## About this exercise:
Only a number is wanted here: the count of lines in the data below where the string "true" occurs.

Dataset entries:

********

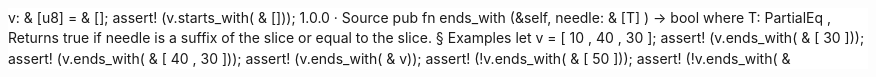 v:
&
[u8] =
&
[];
assert!
(v.starts_with(
&
[]));
1.0.0
·
Source
pub fn
ends_with
(&self, needle: &
[T]
) ->
bool
where
    T:
PartialEq
,
Returns
true
if
needle
is a suffix of the slice or equal to the slice.
§
Examples
let
v = [
10
,
40
,
30
];
assert!
(v.ends_with(
&
[
30
]));
assert!
(v.ends_with(
&
[
40
,
30
]));
assert!
(v.ends_with(
&
v));
assert!
(!v.ends_with(
&
[
50
]));
assert!
(!v.ends_with(
&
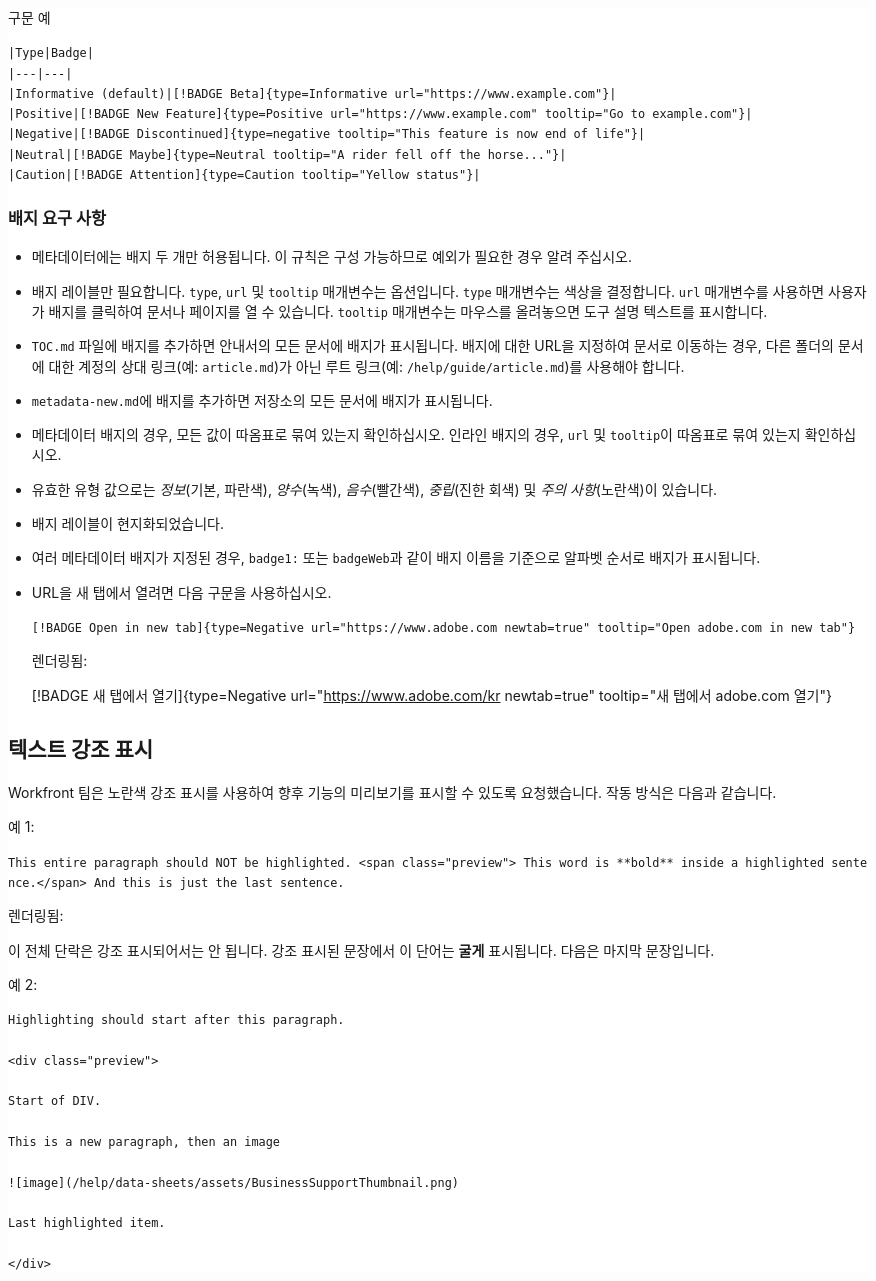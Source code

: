 구문 예

```
|Type|Badge|
|---|---|
|Informative (default)|[!BADGE Beta]{type=Informative url="https://www.example.com"}|
|Positive|[!BADGE New Feature]{type=Positive url="https://www.example.com" tooltip="Go to example.com"}|
|Negative|[!BADGE Discontinued]{type=negative tooltip="This feature is now end of life"}|
|Neutral|[!BADGE Maybe]{type=Neutral tooltip="A rider fell off the horse..."}|
|Caution|[!BADGE Attention]{type=Caution tooltip="Yellow status"}|
```

### 배지 요구 사항

* 메타데이터에는 배지 두 개만 허용됩니다. 이 규칙은 구성 가능하므로 예외가 필요한 경우 알려 주십시오.
* 배지 레이블만 필요합니다. `type`, `url` 및 `tooltip` 매개변수는 옵션입니다. `type` 매개변수는 색상을 결정합니다. `url` 매개변수를 사용하면 사용자가 배지를 클릭하여 문서나 페이지를 열 수 있습니다. `tooltip` 매개변수는 마우스를 올려놓으면 도구 설명 텍스트를 표시합니다.
* `TOC.md` 파일에 배지를 추가하면 안내서의 모든 문서에 배지가 표시됩니다. 배지에 대한 URL을 지정하여 문서로 이동하는 경우, 다른 폴더의 문서에 대한 계정의 상대 링크(예: `article.md`)가 아닌 루트 링크(예: `/help/guide/article.md`)를 사용해야 합니다.
* `metadata-new.md`에 배지를 추가하면 저장소의 모든 문서에 배지가 표시됩니다.
* 메타데이터 배지의 경우, 모든 값이 따옴표로 묶여 있는지 확인하십시오. 인라인 배지의 경우, `url` 및 `tooltip`이 따옴표로 묶여 있는지 확인하십시오.
* 유효한 유형 값으로는 *정보*(기본, 파란색), *양수*(녹색), *음수*(빨간색), *중립*(진한 회색) 및 *주의 사항*(노란색)이 있습니다.
* 배지 레이블이 현지화되었습니다.
* 여러 메타데이터 배지가 지정된 경우, `badge1:` 또는 `badgeWeb`과 같이 배지 이름을 기준으로 알파벳 순서로 배지가 표시됩니다.
* URL을 새 탭에서 열려면 다음 구문을 사용하십시오.

  ```
  [!BADGE Open in new tab]{type=Negative url="https://www.adobe.com newtab=true" tooltip="Open adobe.com in new tab"}
  ```

  렌더링됨:

  [!BADGE 새 탭에서 열기]{type=Negative url="https://www.adobe.com/kr newtab=true" tooltip="새 탭에서 adobe.com 열기"}

## 텍스트 강조 표시

Workfront 팀은 노란색 강조 표시를 사용하여 향후 기능의 미리보기를 표시할 수 있도록 요청했습니다. 작동 방식은 다음과 같습니다.

예 1:

```
This entire paragraph should NOT be highlighted. <span class="preview"> This word is **bold** inside a highlighted sentence.</span> And this is just the last sentence.
```

렌더링됨:

이 전체 단락은 강조 표시되어서는 안 됩니다. <span class="preview"> 강조 표시된 문장에서 이 단어는 **굴게** 표시됩니다.</span> 다음은 마지막 문장입니다.

예 2:

```
Highlighting should start after this paragraph.

<div class="preview">

Start of DIV.

This is a new paragraph, then an image

![image](/help/data-sheets/assets/BusinessSupportThumbnail.png)

Last highlighted item.

</div>
```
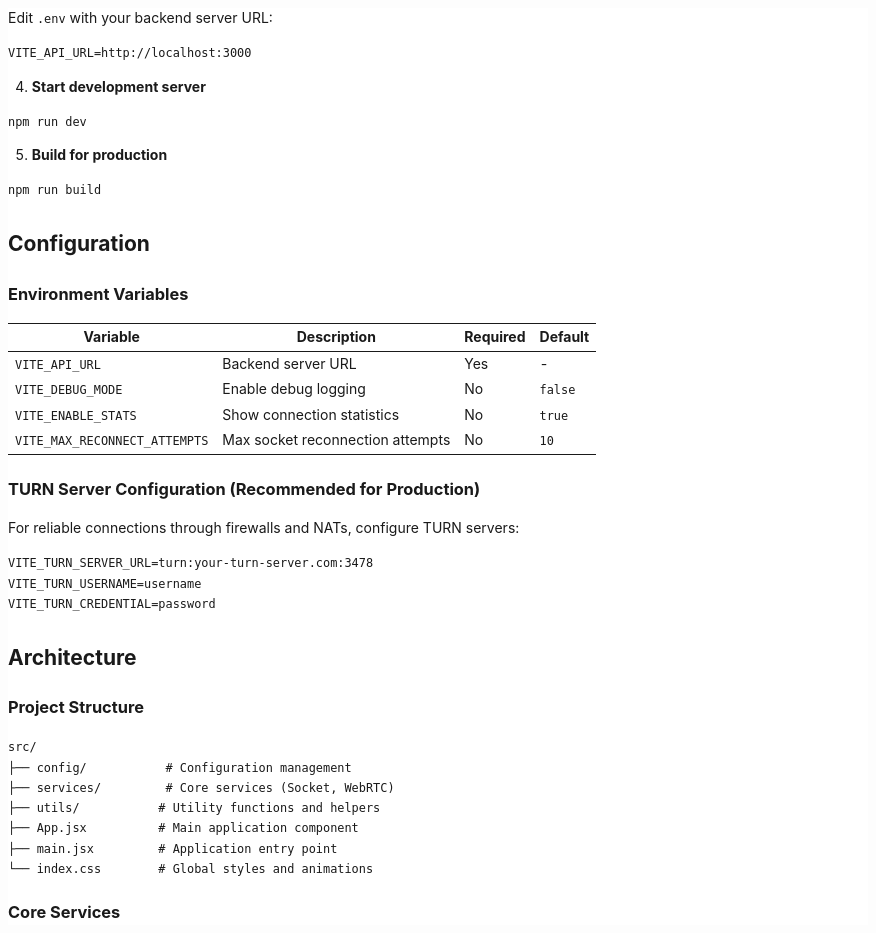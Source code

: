 Edit `.env` with your backend server URL:
```env
VITE_API_URL=http://localhost:3000
```

4. **Start development server**
```bash
npm run dev
```

5. **Build for production**
```bash
npm run build
```

## Configuration

### Environment Variables

| Variable | Description | Required | Default |
|----------|-------------|----------|---------|
| `VITE_API_URL` | Backend server URL | Yes | - |
| `VITE_DEBUG_MODE` | Enable debug logging | No | `false` |
| `VITE_ENABLE_STATS` | Show connection statistics | No | `true` |
| `VITE_MAX_RECONNECT_ATTEMPTS` | Max socket reconnection attempts | No | `10` |

### TURN Server Configuration (Recommended for Production)

For reliable connections through firewalls and NATs, configure TURN servers:

```env
VITE_TURN_SERVER_URL=turn:your-turn-server.com:3478
VITE_TURN_USERNAME=username
VITE_TURN_CREDENTIAL=password
```

## Architecture

### Project Structure
```
src/
├── config/           # Configuration management
├── services/         # Core services (Socket, WebRTC)
├── utils/           # Utility functions and helpers  
├── App.jsx          # Main application component
├── main.jsx         # Application entry point
└── index.css        # Global styles and animations
```

### Core Services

********

## Reply to the exercise:
4